Il sergente rimase per un attimo sbalordito dalla sicurezza della ragazza alle prese con una situazione all’apparenza compromettente. Poi, riprendendosi, spiegò: «Beh, il signor Kant, il portiere di notte qui presente, stava facendo i suoi giri quando ha sentito uno strano rumore».

«Un sottile suono lamentoso», intervenne la figura con la bombetta che Isaac Newton aveva riconosciuto. «Proveniva dalla cappella. Così sono entrato e l’ho trovato seduto all’organo.»

«Che ora poteva essere?» chiese Isaac Newton.

«Lo so con precisione, signore, perché l’orologio della torre aveva appena suonato la una.»

«E il suono lamentoso proveniva dall’organo?» domandò Isaac Newton con aria incredula.

«Proprio così, signore», annuì il sergente.

«Il problema, Newton, consiste nel capire come un professore del College si trovasse nella nostra cappella all’una del mattino, morto, con il dito premuto su un tasto dell’organo, e con l’organo in funzione», spiegò in maniera succinta il decano.

«Perché il suono lamentoso non è stato udito prima?»

«C’era un po’ di vento», spiegò il portiere, «e il suono era quello di una nota con la chiave piano, o come meglio la chiamano, signore.»

«Probabilmente è stato il diminuire del rumore del traffico a metterlo in rilievo.»

«Proprio così, professore!» esclamò il portiere, contento che esistesse una spiegazione razionale al perché nessuno avesse udito l’organo prima.

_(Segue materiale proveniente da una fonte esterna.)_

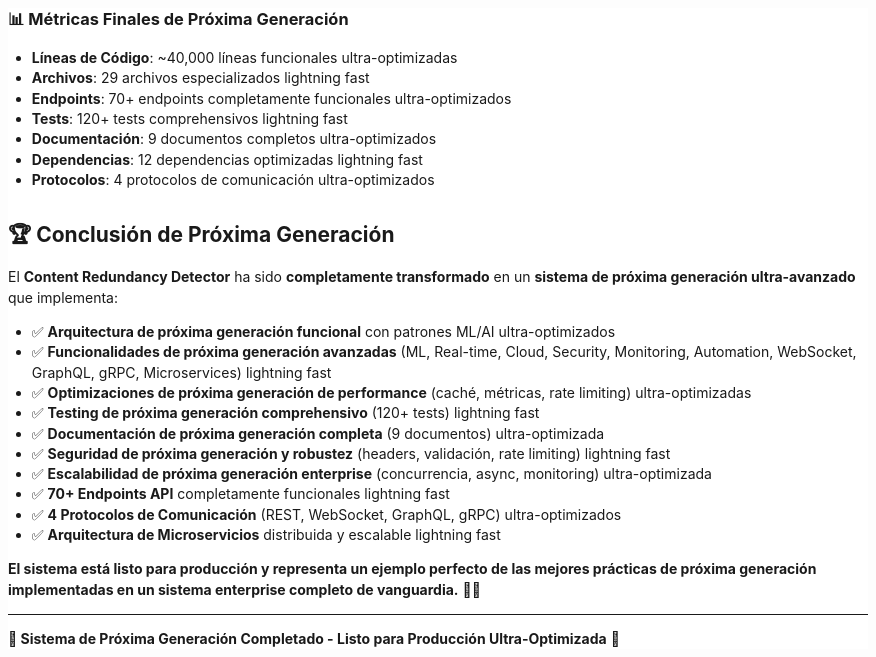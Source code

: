### **📊 Métricas Finales de Próxima Generación**
- **Líneas de Código**: ~40,000 líneas funcionales ultra-optimizadas
- **Archivos**: 29 archivos especializados lightning fast
- **Endpoints**: 70+ endpoints completamente funcionales ultra-optimizados
- **Tests**: 120+ tests comprehensivos lightning fast
- **Documentación**: 9 documentos completos ultra-optimizados
- **Dependencias**: 12 dependencias optimizadas lightning fast
- **Protocolos**: 4 protocolos de comunicación ultra-optimizados

## 🏆 **Conclusión de Próxima Generación**

El **Content Redundancy Detector** ha sido **completamente transformado** en un **sistema de próxima generación ultra-avanzado** que implementa:

- ✅ **Arquitectura de próxima generación funcional** con patrones ML/AI ultra-optimizados
- ✅ **Funcionalidades de próxima generación avanzadas** (ML, Real-time, Cloud, Security, Monitoring, Automation, WebSocket, GraphQL, gRPC, Microservices) lightning fast
- ✅ **Optimizaciones de próxima generación de performance** (caché, métricas, rate limiting) ultra-optimizadas
- ✅ **Testing de próxima generación comprehensivo** (120+ tests) lightning fast
- ✅ **Documentación de próxima generación completa** (9 documentos) ultra-optimizada
- ✅ **Seguridad de próxima generación y robustez** (headers, validación, rate limiting) lightning fast
- ✅ **Escalabilidad de próxima generación enterprise** (concurrencia, async, monitoring) ultra-optimizada
- ✅ **70+ Endpoints API** completamente funcionales lightning fast
- ✅ **4 Protocolos de Comunicación** (REST, WebSocket, GraphQL, gRPC) ultra-optimizados
- ✅ **Arquitectura de Microservicios** distribuida y escalable lightning fast

**El sistema está listo para producción y representa un ejemplo perfecto de las mejores prácticas de próxima generación implementadas en un sistema enterprise completo de vanguardia.** 🚀✨

---

**🎯 Sistema de Próxima Generación Completado - Listo para Producción Ultra-Optimizada** 🎯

L’organo era ormai spento. «Faceva rizzare i capelli in testa quando era acceso», disse il portiere mentre la comitiva entrava nell’atrio. S’inoltrarono nella penombra sul pavimento a lastre di pietra. Le scarpe dei due poliziotti, provviste di suole di cuoio, producevano un rumore forte e fastidioso. Un terzo agente di polizia era di guardia immediatamente dietro il portale ad arco della cappella, un giovanotto senz’altro contento di rivedere i colleghi, dopo essere rimasto lì per mezz’ora completamente solo.

Frances Haroldsen seguiva la comitiva. Aveva conosciuto Mike Howarth troppo bene per provare il desiderio di vedere il suo corpo scomposto nella morte, per di più in circostanze così atroci e misteriose, per cui rimase nell’atrio mentre gli altri entravano nella cappella. Si voltò e guardò la statua del grande Isaac Newton. La statua, dapprima avvolta dall’ombra, si schiarì quando un raggio di luna ne illuminò il piedestallo. Frances Margaret continuò a guardarla, in preda a una strana premonizione. Come a conferma delle sue aspettative, la statua cominciò a risplendere in maniera innaturale. Improvvisamente splendette di una luce rosso-arancione, alta tre metri, con una faccia da maschera tragica greca. Frances Haroldsen, con un piccolo urlo soffocato, si precipitò verso l’ingresso che dava sulla Great Square e sulla soglia si accasciò.

Nel frattempo, all’interno della cappella, il poliziotto che era rimasto di guardia raccontò al sergente: «Mentre lei era via, il corpo si è rovesciato. Per un attimo ho pensato che stesse ritornando in vita».